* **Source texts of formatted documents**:
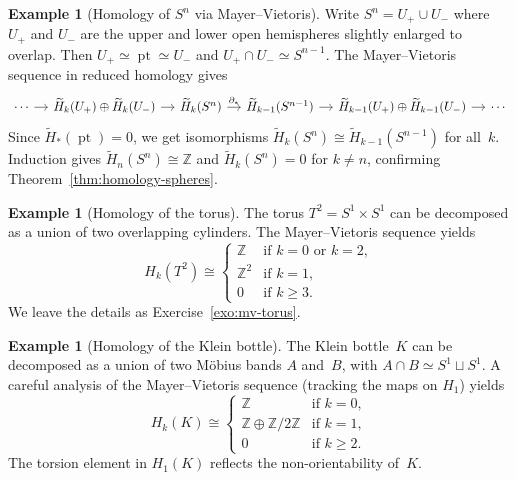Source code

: \documentclass[12pt,a4paper,openany]{book}
\theoremstyle{definition}
\newtheorem{example}[definition]{Example}
\theoremstyle{plain}
\theoremstyle{remark}
\newcommand{\Z}{\mathbb{Z}}
\begin{document}
\begin{example}[Homology of $S^n$ via Mayer--Vietoris]\label{ex:sphere-mv}
Write $S^n=U_+\cup U_-$ where $U_+$ and $U_-$ are the upper and lower
open hemispheres slightly enlarged to overlap.  Then $U_+\simeq\operatorname{pt}\simeq U_-$
and $U_+\cap U_-\simeq S^{n-1}$.  The Mayer--Vietoris sequence in
reduced homology gives
\[
\begin{tikzcd}[column sep=1.1em]
  \cdots \ar[r]
  & \widetilde{H}_k(U_+)\oplus\widetilde{H}_k(U_-) \ar[r]
  & \widetilde{H}_k(S^n) \ar[r,"\partial_*"]
  & \widetilde{H}_{k-1}(S^{n-1}) \ar[r]
  & \widetilde{H}_{k-1}(U_+)\oplus\widetilde{H}_{k-1}(U_-) \ar[r]
  & \cdots
\end{tikzcd}
\]
Since $\widetilde{H}_*(\operatorname{pt})=0$, we get isomorphisms
$\widetilde{H}_k(S^n)\cong\widetilde{H}_{k-1}(S^{n-1})$ for all~$k$.
Induction gives $\widetilde{H}_n(S^n)\cong\Z$ and
$\widetilde{H}_k(S^n)=0$ for $k\ne n$, confirming
Theorem~\ref{thm:homology-spheres}.
\end{example}

\begin{example}[Homology of the torus]\label{ex:homology-torus}
The torus $T^2=S^1\times S^1$ can be decomposed as a union of two
overlapping cylinders.  The Mayer--Vietoris sequence yields
\[
  H_k(T^2)\cong
  \begin{cases}
    \Z & \text{if } k=0 \text{ or } k=2,\\
    \Z^2 & \text{if } k=1,\\
    0 & \text{if } k\ge 3.
  \end{cases}
\]
We leave the details as Exercise~\ref{exo:mv-torus}.
\end{example}

\begin{example}[Homology of the Klein bottle]\label{ex:homology-klein}
The Klein bottle~$K$ can be decomposed as a union of two M\"obius bands
$A$ and~$B$, with $A\cap B\simeq S^1\sqcup S^1$.  A careful analysis
of the Mayer--Vietoris sequence (tracking the maps on $H_1$) yields
\[
  H_k(K)\cong
  \begin{cases}
    \Z & \text{if } k=0,\\
    \Z\oplus\Z/2\Z & \text{if } k=1,\\
    0 & \text{if } k\ge 2.
  \end{cases}
\]
The torsion element in $H_1(K)$ reflects the non-orientability of~$K$.
\end{example}
\end{document}
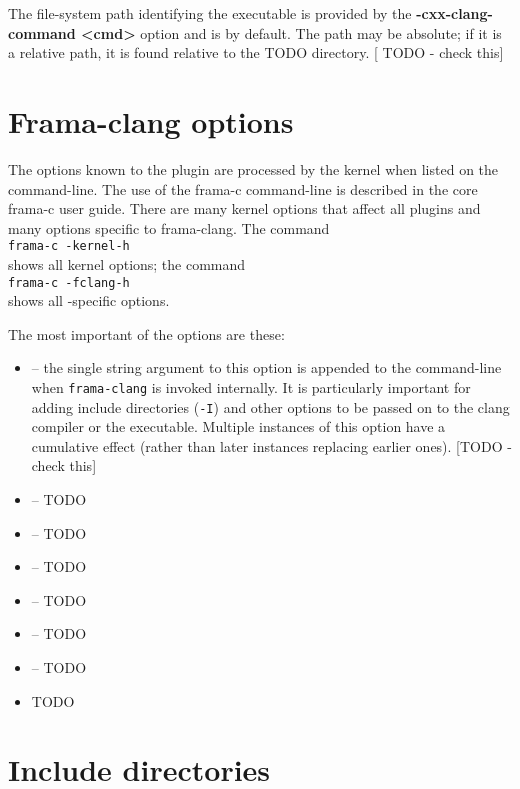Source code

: The file-system path identifying the executable is provided by the \textbf{-cxx-clang-command <cmd>}
option and is \irg by default. The path may be absolute; if it is a relative path, it is found relative to the TODO directory. [ TODO - check this]


\section{Frama-clang options}

The options known to the \fcl plugin are processed by the \fc kernel when listed on the \fc command-line. 
The use of the frama-c command-line is described in the core frama-c 
user guide.
There are many kernel options that affect all plugins and many options specific to frama-clang.
The command \\
\lstinline|frama-c -kernel-h| \\
shows all kernel options; the command\\
\lstinline|frama-c -fclang-h| \\
shows all \fcl-specific options.

The most important of the options are these:
\begin{itemize}
	\item {} -- the single string argument to this option is appended to the command-line when 
	\lstinline|frama-clang| is invoked internally. It is particularly 
	important for adding include directories (\lstinline|-I|) and
	other options to be passed on to the clang compiler or the \irg executable. 
	Multiple instances of this option have a cumulative effect (rather
	than later instances replacing earlier ones). [TODO - check this]
	\item {} -- TODO
	\item {} -- TODO
	\item {} -- TODO
	\item {} -- TODO
	\item {} -- TODO
	\item {} -- TODO
		\item TODO
\end{itemize}

\section{Include directories}


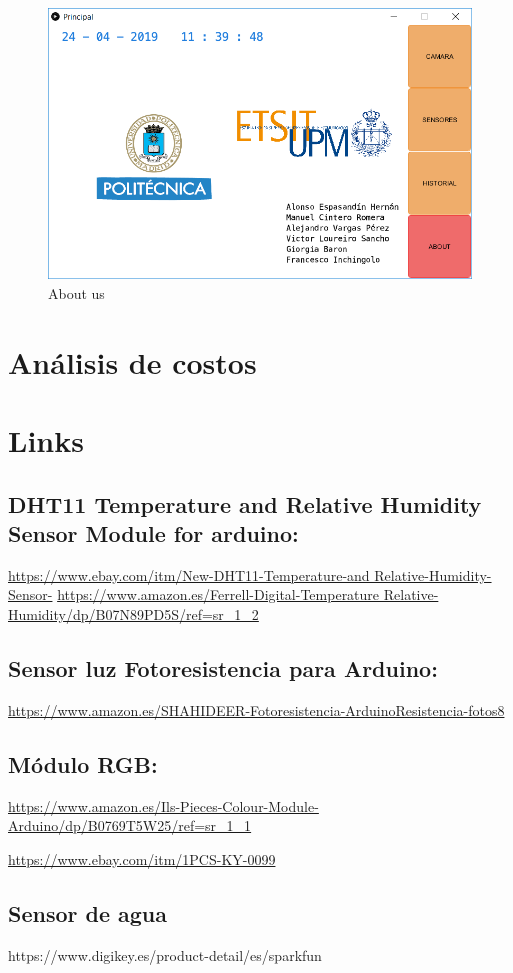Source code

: \documentclass[12pt]{article}
\begin{document}
\begin{figure}[H]
	\centering
	\includegraphics[scale=.6]{about}
	\caption{About us}
	\label{fig:about}
\end{figure}

\newpage

\section{Análisis de costos}


\newpage

\section{Links}

\subsection{DHT11 Temperature and Relative Humidity Sensor Module for arduino:}

\url{https://www.ebay.com/itm/New-DHT11-Temperature-and Relative-Humidity-Sensor-}
\newline
\url{https://www.amazon.es/Ferrell-Digital-Temperature Relative-Humidity/dp/B07N89PD5S/ref=sr_1_2}

\subsection{Sensor luz Fotoresistencia para Arduino:}
\url{https://www.amazon.es/SHAHIDEER-Fotoresistencia-ArduinoResistencia-fotos8}

\subsection{Módulo RGB:}
\url{https://www.amazon.es/Ils-Pieces-Colour-Module-Arduino/dp/B0769T5W25/ref=sr_1_1}

\url{https://www.ebay.com/itm/1PCS-KY-0099}

\subsection{Sensor de agua}
{https://www.digikey.es/product-detail/es/sparkfun}


\newpage

\listoffigures
\end{document}
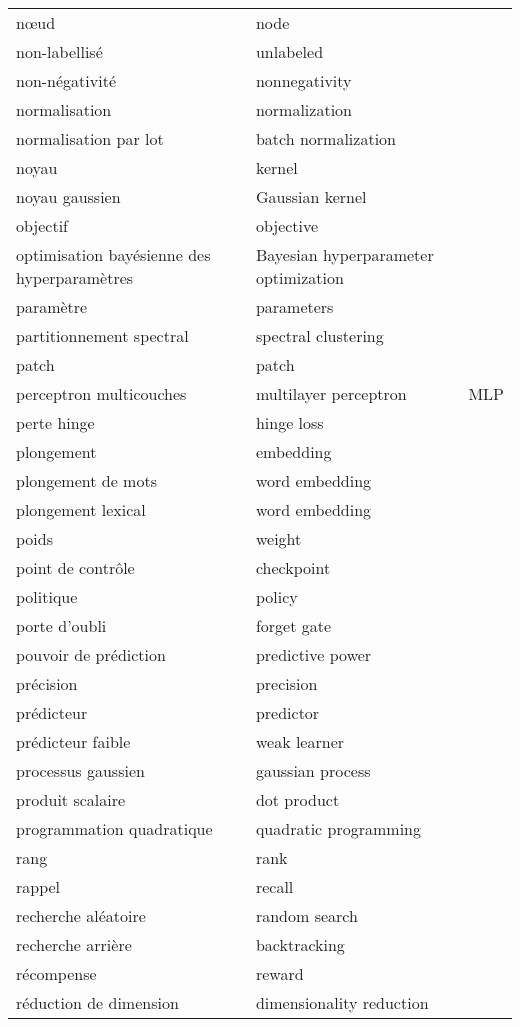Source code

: \begin{longtable}{p{} p{} p{}}
nœud & node &  \\ 
non-labellisé & unlabeled &  \\ 
non-négativité & nonnegativity &  \\ 
normalisation & normalization &  \\ 
normalisation par lot & batch normalization &  \\ 
noyau & kernel &  \\ 
noyau gaussien & Gaussian kernel &  \\ 
objectif & objective &  \\ 
optimisation bayésienne des hyperparamètres & Bayesian hyperparameter optimization &  \\ 
paramètre & parameters &  \\ 
partitionnement spectral & spectral clustering &  \\ 
patch & patch &  \\ 
perceptron multicouches & multilayer perceptron & MLP \\ 
perte hinge & hinge loss &  \\ 
plongement & embedding &  \\ 
plongement de mots & word embedding &  \\ 
plongement lexical & word embedding &  \\ 
poids & weight &  \\ 
point de contrôle & checkpoint &  \\ 
politique & policy &  \\ 
porte d'oubli & forget gate &  \\ 
pouvoir de prédiction & predictive power &  \\ 
précision & precision &  \\ 
prédicteur & predictor &  \\ 
prédicteur faible & weak learner &  \\ 
processus gaussien & gaussian process &  \\ 
produit scalaire & dot product &  \\ 
programmation quadratique & quadratic programming &  \\ 
rang & rank &  \\ 
rappel & recall &  \\ 
recherche aléatoire & random search &  \\ 
recherche arrière & backtracking &  \\ 
récompense & reward &  \\ 
réduction de dimension & dimensionality reduction &  \\ 

\end{longtable}
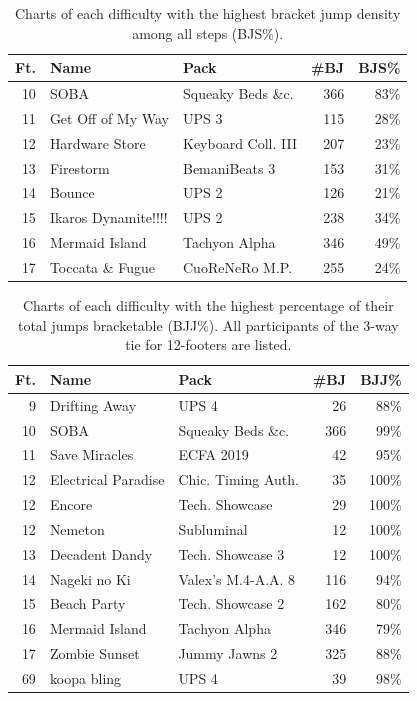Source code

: \documentclass[10pt]{sigplanconf}
\begin{document}
\begin{table}[t]
	\begin{center}
		\small
	\begin{tabular}{r|l|l|r|r}
		\bf Ft. & \bf Name & \bf Pack & \bf \#BJ & \bf BJS\% \\
		\hline
		10 & SOBA			& Squeaky Beds \&c.	& 366 & 83\% \\
		11 & Get Off of My Way		& UPS 3			& 115 & 28\% \\
		12 & Hardware Store		& Keyboard Coll. III	& 207 & 23\% \\
		13 & Firestorm			& BemaniBeats 3		& 153 & 31\% \\
		14 & Bounce			& UPS 2			& 126 & 21\% \\
		15 & Ikaros Dynamite!!!!	& UPS 2			& 238 & 34\% \\
		16 & Mermaid Island		& Tachyon Alpha		& 346 & 49\% \\
		17 & Toccata \& Fugue		& CuoReNeRo M.P.	& 255 & 24\% \\
	\end{tabular}
	\end{center}
	\caption{Charts of each difficulty with the highest bracket jump density among all steps (BJS\%).}
	\label{tab:bjs}
\end{table}
\begin{table}[t]
	\begin{center}
		\small
	\begin{tabular}{r|l|l|r|r}
		\bf Ft. & \bf Name & \bf Pack & \bf \#BJ & \bf BJJ\% \\
		\hline
		 9 & Drifting Away		& UPS 4			&  26 &  88\% \\
		10 & SOBA			& Squeaky Beds \&c.	& 366 &  99\% \\
		11 & Save Miracles		& ECFA 2019		&  42 &  95\% \\
		12 & Electrical Paradise	& Chic. Timing Auth.	&  35 & 100\% \\
		12 & Encore			& Tech. Showcase	&  29 & 100\% \\
		12 & Nemeton			& Subluminal		&  12 & 100\% \\
		13 & Decadent Dandy		& Tech. Showcase 3	&  12 & 100\% \\
		14 & Nageki no Ki		& Valex's M.4-A.A. 8	& 116 &  94\% \\
		15 & Beach Party		& Tech. Showcase 2	& 162 &  80\% \\
		16 & Mermaid Island		& Tachyon Alpha		& 346 &  79\% \\
		17 & Zombie Sunset		& Jummy Jawns 2		& 325 &  88\% \\
		69 & koopa bling		& UPS 4			&  39 &  98\% \\
	\end{tabular}
	\end{center}
	\caption{Charts of each difficulty with the highest percentage of their total jumps bracketable (BJJ\%).
	All participants of the 3-way tie for 12-footers are listed.}
	\label{tab:bjj}
\end{table}
\end{document}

* **Your assignment**: If a line of the data contains "cong", it counts; report the number of such lines and nothing else.

* **Solution for this problem**: 4